Lactoferrin and CoQ10 ameliorated muscular strength and function

Sarcopenia results in reduced muscular strength and function. Therefore, the strength of the grip (Grip strength test), inverted suspension time (Inverted grid test) and exhaustion time (Endurance test) were measured in each group to assess muscular strength and function in mice. The, the maximum limb muscular strength value (grams) decreased significantly in the model group. However, treatment with Lactoferrin or CoQ10 prevented their reduction after the intervention. The Combination group indicated a more beneficial effect, with maximum limb muscle strength increasing by 6.83 to 53.498 g, dramatically outstripped the performance of the single-treatment arm (Fig 3A), denoting an amelioration in the muscular strength. Furthermore, the duration of inverted suspension and the time to exhaustion were both found to exhibit a positive correlation with muscular endurance. The findings revealed that both the inverted suspension duration and the exhaustion time shared an analogous trajectory in their respective changes (Fig 3B, C), Specifically, the inverted suspension time in the combined group was extended by 563–859 s, and the fatigue time was increased by 386–468 s. This denoted that muscle stamina can be remarkably boosted and thereby improve muscle function after single or combined intervention.

[Figure omitted. See PDF.]

(A) The test of grip strength in mouse limbs. (B) The inverted hanging time of mice on a grid. (C) The exhaustion time of each group of mice in treadmill test. The results were presented as mean ± standard deviation. Seven animals per group. Statistically significant differences were determined by one-way ANOVA and Tukey’s post hoc test between groups (*P < 0.05, **P < 0.01, ***P < 0.001).

Lactoferrin and CoQ10 improved the morphology of muscular tissue

We conducted a histological examination of the gastrocnemius muscle in mice by staining the tissue sections with hematoxylin-eosin staining (H & E). This staining technique enabled us to observe the pathological status of the muscle fibers, thereby facilitating an assessment of the alterations in the mouse muscle tissue. In normal mouse skeletal muscle sections, the cell membranes were distinctly defined, the transverse section of the muscular fibers exhibited a polygonal shape, and were neatly aligned. The fibers maintained a uniform diameter and size, with nuclei positioned at the periphery of the cells. The skeletal muscle fibers exhibited signs of disarray, with local loosening and a noticeable widening of the interstitial spaces between the muscle fibers in Model.

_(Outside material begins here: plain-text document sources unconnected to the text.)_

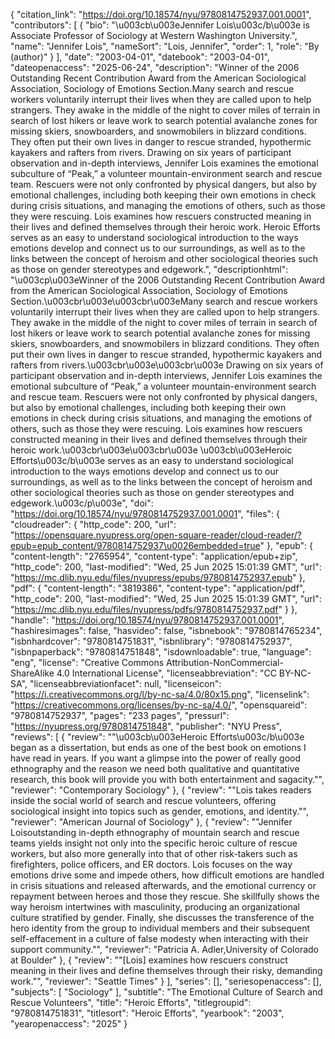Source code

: {
   "citation_link": "https://doi.org/10.18574/nyu/9780814752937.001.0001",
   "contributors": [
     {
       "bio": "\u003cb\u003eJennifer Lois\u003c/b\u003e is Associate Professor of Sociology at Western Washington University.",
       "name": "Jennifer Lois",
       "nameSort": "Lois, Jennifer",
       "order": 1,
       "role": "By (author)"
     }
   ],
   "date": "2003-04-01",
   "datebook": "2003-04-01",
   "dateopenaccess": "2025-06-24",
   "description": "Winner of the 2006 Outstanding Recent Contribution Award from the American Sociological Association, Sociology of Emotions Section.Many search and rescue workers voluntarily interrupt their lives when they are called upon to help strangers. They awake in the middle of the night to cover miles of terrain in search of lost hikers or leave work to search potential avalanche zones for missing skiers, snowboarders, and snowmobilers in blizzard conditions. They often put their own lives in danger to rescue stranded, hypothermic kayakers and rafters from rivers. Drawing on six years of participant observation and in-depth interviews, Jennifer Lois examines the emotional subculture of “Peak,” a volunteer mountain-environment search and rescue team. Rescuers were not only confronted by physical dangers, but also by emotional challenges, including both keeping their own emotions in check during crisis situations, and managing the emotions of others, such as those they were rescuing. Lois examines how rescuers constructed meaning in their lives and defined themselves through their heroic work. Heroic Efforts serves as an easy to understand sociological introduction to the ways emotions develop and connect us to our surroundings, as well as to the links between the concept of heroism and other sociological theories such as those on gender stereotypes and edgework.",
   "descriptionhtml": "\u003cp\u003eWinner of the 2006 Outstanding Recent Contribution Award from the American Sociological Association, Sociology of Emotions Section.\u003cbr\u003e\u003cbr\u003eMany search and rescue workers voluntarily interrupt their lives when they are called upon to help strangers. They awake in the middle of the night to cover miles of terrain in search of lost hikers or leave work to search potential avalanche zones for missing skiers, snowboarders, and snowmobilers in blizzard conditions. They often put their own lives in danger to rescue stranded, hypothermic kayakers and rafters from rivers.\u003cbr\u003e\u003cbr\u003e Drawing on six years of participant observation and in-depth interviews, Jennifer Lois examines the emotional subculture of “Peak,” a volunteer mountain-environment search and rescue team. Rescuers were not only confronted by physical dangers, but also by emotional challenges, including both keeping their own emotions in check during crisis situations, and managing the emotions of others, such as those they were rescuing. Lois examines how rescuers constructed meaning in their lives and defined themselves through their heroic work.\u003cbr\u003e\u003cbr\u003e \u003cb\u003eHeroic Efforts\u003c/b\u003e serves as an easy to understand sociological introduction to the ways emotions develop and connect us to our surroundings, as well as to the links between the concept of heroism and other sociological theories such as those on gender stereotypes and edgework.\u003c/p\u003e",
   "doi": "https://doi.org/10.18574/nyu/9780814752937.001.0001",
   "files": {
     "cloudreader": {
       "http_code": 200,
       "url": "https://opensquare.nyupress.org/open-square-reader/cloud-reader/?epub=epub_content/9780814752937\u0026embedded=true"
     },
     "epub": {
       "content-length": "2765954",
       "content-type": "application/epub+zip",
       "http_code": 200,
       "last-modified": "Wed, 25 Jun 2025 15:01:39 GMT",
       "url": "https://mc.dlib.nyu.edu/files/nyupress/epubs/9780814752937.epub"
     },
     "pdf": {
       "content-length": "3819386",
       "content-type": "application/pdf",
       "http_code": 200,
       "last-modified": "Wed, 25 Jun 2025 15:01:39 GMT",
       "url": "https://mc.dlib.nyu.edu/files/nyupress/pdfs/9780814752937.pdf"
     }
   },
   "handle": "https://doi.org/10.18574/nyu/9780814752937.001.0001",
   "hashiresimages": false,
   "hasvideo": false,
   "isbnebook": "9780814765234",
   "isbnhardcover": "9780814751831",
   "isbnlibrary": "9780814752937",
   "isbnpaperback": "9780814751848",
   "isdownloadable": true,
   "language": "eng",
   "license": "Creative Commons Attribution-NonCommercial-ShareAlike 4.0 International License",
   "licenseabbreviation": "CC BY-NC-SA",
   "licenseabbreviationfacet": null,
   "licenseicon": "https://i.creativecommons.org/l/by-nc-sa/4.0/80x15.png",
   "licenselink": "https://creativecommons.org/licenses/by-nc-sa/4.0/",
   "opensquareid": "9780814752937",
   "pages": "233 pages",
   "pressurl": "https://nyupress.org/9780814751848",
   "publisher": "NYU Press",
   "reviews": [
     {
       "review": "\"\u003cb\u003eHeroic Efforts\u003c/b\u003e began as a dissertation, but ends as one of the best book on emotions I have read in years.  If you want a glimpse into the power of really good ethnography and the reason we need both qualitative and quantitative research, this book will provide you with both entertainment and sagacity.\"",
       "reviewer": "Contemporary Sociology"
     },
     {
       "review": "\"Lois takes readers inside the social world of search and rescue volunteers, offering sociological insight into topics such as gender, emotions, and identity.\"",
       "reviewer": "American Journal of Sociology"
     },
     {
       "review": "\"Jennifer Loisoutstanding in-depth ethnography of mountain search and rescue teams yields insight not only into the specific heroic culture of rescue workers, but also more generally into that of other risk-takers such as firefighters, police officers, and ER doctors. Lois focuses on the way emotions drive some and impede others, how difficult emotions are handled in crisis situations and released afterwards, and the emotional currency or repayment between heroes and those they rescue. She skillfully shows the way heroism intertwines with masculinity, producing an organizational culture stratified by gender. Finally, she discusses the transference of the hero identity from the group to individual members and their subsequent self-effacement in a culture of false modesty when interacting with their support community.\"",
       "reviewer": "Patricia A. Adler,University of Colorado at Boulder"
     },
     {
       "review": "\"[Lois] examines how rescuers construct meaning in their lives and define themselves through their risky, demanding work.\"",
       "reviewer": "Seattle Times"
     }
   ],
   "series": [],
   "seriesopenaccess": [],
   "subjects": [
     "Sociology"
   ],
   "subtitle": "The Emotional Culture of Search and Rescue Volunteers",
   "title": "Heroic Efforts",
   "titlegroupid": "9780814751831",
   "titlesort": "Heroic Efforts",
   "yearbook": "2003",
   "yearopenaccess": "2025"
 }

In contrast to the Model, the muscle cells in the Combination group were notably larger, displayed orderly cellular alignment, and had diminished interstitial elements, the muscle cells in the Combination group (Fig 4A–E). The analysis of the cross-sectional area (CSA) of muscle fibers revealed that the CSA of muscle cells in the model group was reduced. Upon supplementation with lactoferrin and coenzyme Q10, the CSA of muscle cells was restored, with the combination group showing a more significant improvement. The CSA of muscle cells exhibited no significant variations when lactoferrin and CoQ10 were administered, as compared to the Control (Fig 4F).

[Figure omitted. See PDF.]

(A) Control group; (B) Model group; (C) Lactoferrin group; (D) Coenzyme Q10 group; (E) Combination group. Each image is representative of a typical GAS muscle. Scale bar: 200 μm. (F) CSA of muscular fibers. Statistically significant differences were determined by one-way ANOVA and Tukey’s post hoc test between groups (*P < 0.05, **P < 0.01, ***P < 0.001).

RNA-seq in mice muscle tissue

In this research, we utilized the GEO database to identify DEGs. The discovery and subsequent analysis of these DEGs are instrumental in uncovering the underlying mechanisms associated with sarcopenia [34].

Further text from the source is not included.